Specifically, we know about their beheadings, crucifixions, throwing gay men off buildings and the mass raping’s. We know they killed 30 British tourists in Tunisia, 224 Russian holidaymakers on a plane, 178 people in suicide bombings in Beirut, Ankara and Suruc and most recently the 130 victims in Paris brought home to us the clear and present danger we and others face from this barbaric terrorist group. In my judgement, there is a compelling case for extending airstrikes against ISIL/Daesh to Syria because of this threat. This year alone, 7 terrorist plots against the UK have been foiled, so there is no doubt that we are already a target for ISIL/Daesh.

Just over a year ago I, along with an overwhelming majority of the House of Commons, voted in favour of supporting airstrikes against this group in Iraq because of the threat they posed. These tactics are working; a third of their territory has been retaken with no civilian casualties.

We now also have a clear and unambiguous UN Security Council Resolution (2249) passed on 20th November 2015, which very specifically calls on member states:

“to take all necessary measures, in compliance with international law, in particular with the United Nations Charter…. to redouble and coordinate their efforts to prevent and suppress terrorist acts committed specifically by ISIL …. and to eradicate the safe haven they have established over significant parts of Iraq and Syria.”

It is absolutely clear that such action would be lawful under Article 51 of the UN Charter – the right of self-defence – to defend the UK and our allies.

It is also argued that because there is a civil war in Syria and there is currently no coherent body of ground troops in the country to defeat ISIL/Daesh therefore we should not act. It is certainly the case that the opposition forces that are there are currently engaged in fighting President Assad and that every diplomatic effort should be made to end the Syrian civil war. A political settlement and the formation of a new government that represents all the Syrian people will be a significant step forward in ending the threat from ISIL/Daesh in the longer term. However, to suggest that airstrikes should not take place until the Syrian civil war comes to an end is to underestimate the urgency of the terrorist threat ISIL/Daesh poses to us and others now and to misunderstand the nature and objectives of the extension to airstrikes being proposed.
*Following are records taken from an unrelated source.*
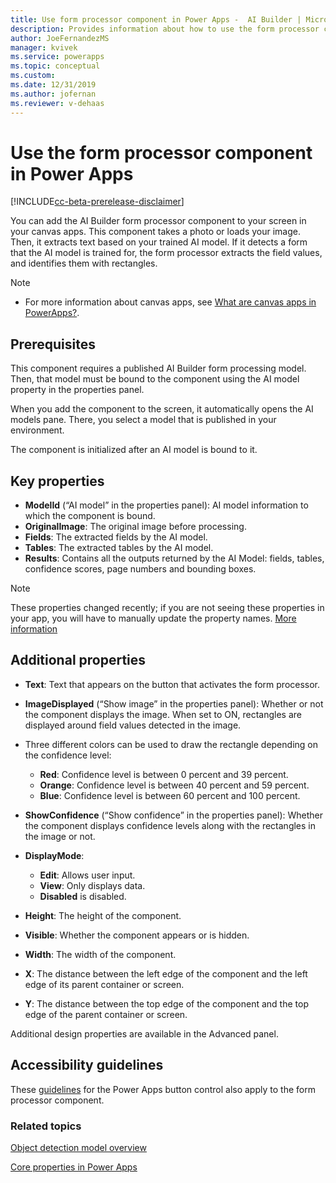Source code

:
 ```yaml
---
title: Use form processor component in Power Apps -  AI Builder | Microsoft Docs
description: Provides information about how to use the form processor component in Power Apps
author: JoeFernandezMS
manager: kvivek
ms.service: powerapps
ms.topic: conceptual
ms.custom: 
ms.date: 12/31/2019
ms.author: jofernan
ms.reviewer: v-dehaas
---
```


# Use the form processor component in Power Apps

[!INCLUDE[cc-beta-prerelease-disclaimer](./includes/cc-beta-prerelease-disclaimer.md)]

You can add the AI Builder form processor component to your screen in your canvas apps. This component takes a photo or loads your image. Then, it extracts text based on your trained AI model. If it detects a form that the AI model is trained for, the form processor extracts the field values, and identifies them with rectangles.

 > [!NOTE]
 >
 > - For more information about canvas apps, see [What are canvas apps in PowerApps?](/powerapps/maker/canvas-apps/getting-started).

## Prerequisites

This component requires a published AI Builder form processing model. Then, that model must be bound to the component using the AI model property in the properties panel.

When you add the component to the screen, it automatically opens the AI models pane. There, you select a model that is published in your environment.

The component is initialized after an AI model is bound to it.


## Key properties

 - **ModelId** (“AI model” in the properties panel): AI model information to which the component is bound.
 - **OriginalImage**: The original image before processing.
 - **Fields**: The extracted fields by the AI model.
 - **Tables**: The extracted tables by the AI model. 
 - **Results**: Contains all the outputs returned by the AI Model: fields, tables, confidence scores, page numbers and bounding boxes. 
 
>[!NOTE]
> These properties changed recently; if you are not seeing these properties in your app, you will have to manually update the property names. [More information](powerapps-controls-2020wave1)

## Additional properties

- **Text**: Text that appears on the button that activates the form processor.
- **ImageDisplayed** (“Show image” in the properties panel): Whether or not the component displays the image. When set to ON, rectangles are displayed around field values detected in the image.

- Three different colors can be used to draw the rectangle depending on the confidence level:
     - **Red**: Confidence level is between 0 percent and 39 percent.
     - **Orange**: Confidence level is between 40 percent and 59 percent.
     - **Blue**: Confidence level is between 60 percent and 100 percent.
- **ShowConfidence** (“Show confidence” in the properties panel): Whether the component displays confidence levels along with the rectangles in the image or not.
- **DisplayMode**:
     - **Edit**: Allows user input.
     - **View**: Only displays data.
     - **Disabled** is disabled.
- **Height**: The height of the component.
- **Visible**: Whether the component appears or is hidden.
- **Width**: The width of the component.
- **X**: The distance between the left edge of the component and the left edge of its parent container or screen.
- **Y**: The distance between the top edge of the component and the top edge of the parent container or screen.

Additional design properties are available in the Advanced panel.

## Accessibility guidelines
These [guidelines](/powerapps/maker/canvas-apps/controls/control-button) for the Power Apps button control also apply to the form processor component.

### Related topics

[Object detection model overview](object-detection-overview.md)

[Core properties in Power Apps](/powerapps/maker/canvas-apps/controls/properties-core)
There is strong support from within the region, including Iraq, for action against ISIL/Daesh. We are part of a coalition of over 60 nations and we must continue to work with other countries to cut off the flow of finance, fighters and weapons to ISIL/Daesh in Syria and Iraq. France has asked for our help and solidarity, and I think we have an obligation to stand together, shoulder-to-shoulder, with them and others in opposition to their ideology and brutality.

Without a doubt there are really important questions for our national security. Given that we know what ISIL/Daesh are doing, can we really stand aside and refuse to act fully in our own self defence against those who are planning these attacks? Had ISIL/Daesh killed 130 people in London and we asked France for support – and they refused – what would we think? Can we really pass responsibility for defending our national security to other countries?

If we do not act, what message does it send out about our attitude to the UN and about solidarity with all those other countries that have suffered, including Iraq and our ally France? And as we are already undertaking airstrikes in Iraq – where ISIL/Daesh’s hold has been reduced – and are already doing everything but engage in airstrikes in Syria (including intelligence, surveillance and refuelling using RAF drones and planes) should we not play our full part?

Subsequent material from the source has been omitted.